Таким образом, море и острова превращаются в царство того, что не поддается контролю со стороны мудрости и разума; некой лабораторией, где Одиссей, точно морская свинка, должен пробежать по созданному высшими существами лабиринту, в котором великий союзник разума, Сознательное, уступает место Бессознательному и либидо, этим вечным и могучим, как океанская волна, нарушителям домашнего спокойствия и установленного порядка. Поскольку именно Бессознательное влечет Одиссея по жизни, то его морские царства и населены женщинами. Возможно, нет более раннего произведения во всей литературе древнего мира, один из центральных эпизодов которого был бы столь же близок к теории Фрейда: я имею в виду встречу Одиссея на темных берегах реки Океан440 с покойной матерью, Антиклеей, под конец его самого дальнего путешествия.

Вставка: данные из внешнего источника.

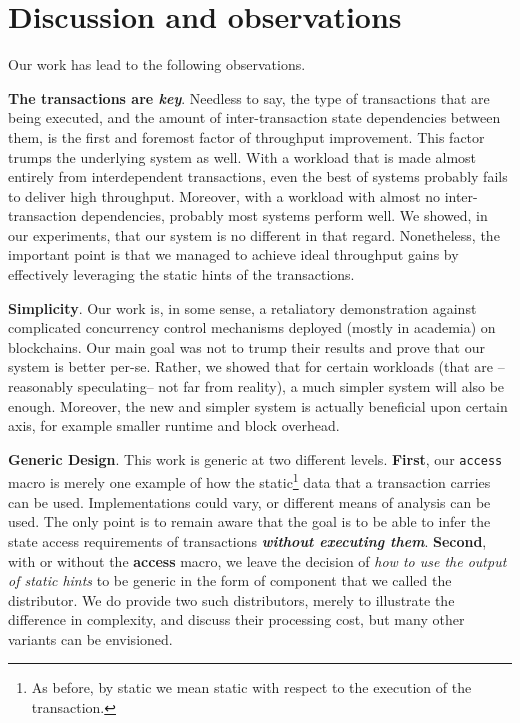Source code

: \section{Discussion and observations} \label{chap_conc:sec:discussion}

Our work has lead to the following observations.

\textbf{The transactions are \textit{key}}. Needless to say, the type of transactions that are being
executed, and the amount of inter-transaction state dependencies between them, is the first and
foremost factor of throughput improvement. This factor trumps the underlying system as well. With a
workload that is made almost entirely from interdependent transactions, even the best of systems
probably fails to deliver high throughput. Moreover, with a workload with almost no
inter-transaction dependencies, probably most systems perform well. We showed, in our experiments,
that our system is no different in that regard. Nonetheless, the important point is that we managed
to achieve ideal throughput gains by effectively leveraging the static hints of the transactions.

\textbf{Simplicity}. Our work is, in some sense, a retaliatory demonstration against complicated
concurrency control mechanisms deployed (mostly in academia) on blockchains. Our main goal was not
to trump their results and prove that our system is better per-se. Rather, we showed that for
certain workloads (that are --reasonably speculating-- not far from reality), a much simpler system
will also be enough. Moreover, the new and simpler system is actually beneficial upon certain axis,
for example smaller runtime and block overhead.

\textbf{Generic Design}. This work is generic at two different levels. \textbf{First}, our
\texttt{access} macro is merely one example of how the static\footnote{As before, by static we mean
static with respect to the execution of the transaction.} data that a transaction carries can be
used. Implementations could vary, or different means of analysis can be used. The only point is to
remain aware that the goal is to be able to infer the state access requirements of transactions
\textit{\textbf{without executing them}}. \textbf{Second}, with or without the \textbf{access}
macro, we leave the decision of \textit{how to use the output of static hints} to be generic in the
form of component that we called the distributor. We do provide two such distributors, merely to
illustrate the difference in complexity, and discuss their processing cost, but many other variants
can be envisioned.

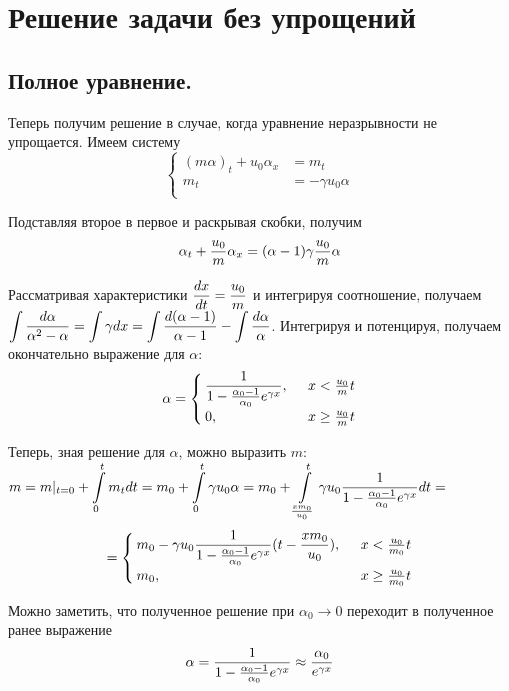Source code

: \section{Решение задачи без упрощений}
\subsection{Полное уравнение.}
\par Теперь получим решение в случае, когда уравнение неразрывности не упрощается. Имеем систему 
\begin{equation*}
\begin{cases}
(m\alpha)_{t}+u_{0}\alpha_{x}&= m_{t}\\
m_{t}&= -\gamma u_{0}\alpha\\
\end{cases}
\end{equation*}
\par Подставляя второе в первое и раскрывая скобки, получим $$\displaystyle \alpha_{t}+\frac{u_{0}}{m}\alpha_{x}=(\alpha-1)\gamma\frac{u_{0}}{m}\alpha$$
\par Рассматривая характеристики $\displaystyle \frac{dx}{dt}=\frac{u_{0}}{m}$ и интегрируя соотношение, получаем $\displaystyle \int \frac{d\alpha}{\alpha^{2}-\alpha}=\int\gamma dx=\int\frac{d(\alpha-1)}{\alpha-1}-\int\frac{d\alpha}{\alpha}$. Интегрируя и потенцируя, получаем окончательно выражение для $\alpha$:
\begin{equation*}
\displaystyle
\alpha=
\begin{cases}
\displaystyle
\frac{1}{1-\frac{\alpha_{0}-1}{\alpha_{0}}e^{\gamma x}},\;\;& x<\frac{u_{0}}{m}t\\
0,\;\;& x\geq \frac{u_{0}}{m}t\\
\end{cases}
\end{equation*}

\par Теперь, зная решение для $\alpha$, можно выразить $m$: $ \displaystyle
m= m|_{t=0}+\int\limits^{t}_{0}m_{t}dt=m_{0}+\int\limits^{t}_{0}\gamma u_{0}\alpha=m_{0}+\int\limits^{t}_{\frac{xm_{0}}{u_{0}}}\gamma u_{0}\frac{1}{1-\frac{\alpha_{0}-1}{\alpha_{0}}e^{\gamma x}} dt=$
\begin{equation*}
=
\begin{cases}
\displaystyle
m_{0}-\gamma u_{0}\frac{1}{1-\frac{\alpha_{0}-1}{\alpha_{0}}e^{\gamma x}}(t-\frac{xm_{0}}{u_{0}}),\;\;& x<\frac{u_{0}}{m_{0}}t\\
m_{0},\;\;& x\geq \frac{u_{0}}{m_{0}}t\\
\end{cases}
\end{equation*}

\par Можно заметить, что полученное решение при $\alpha_{0} \rightarrow 0$ переходит в полученное ранее выражение $$\displaystyle \alpha=\frac{1}{1-\frac{\alpha_{0}-1}{\alpha_{0}}e^{\gamma x}}\approx\frac{\alpha_{0}}{e^{\gamma x}}$$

«Когда мать моя заговорила, смущенное сердце мое исторгло одно желанье – обнять ее, хоть она и была мертва. Трижды, сгорая от нетерпения, мечтая прижать ее к груди, устремлялся я к ней с простертыми руками. И трижды, точно тень или сон, ускользала она из моих объятий, оставляя меня, снедаемого еще более острой, чем прежде, тоской по пей»441.
В этой маленькой цитате – исток всего искусства: попытка вернуть невозвратимое, которую современный психоаналитик назвал бы «символическим возмещением».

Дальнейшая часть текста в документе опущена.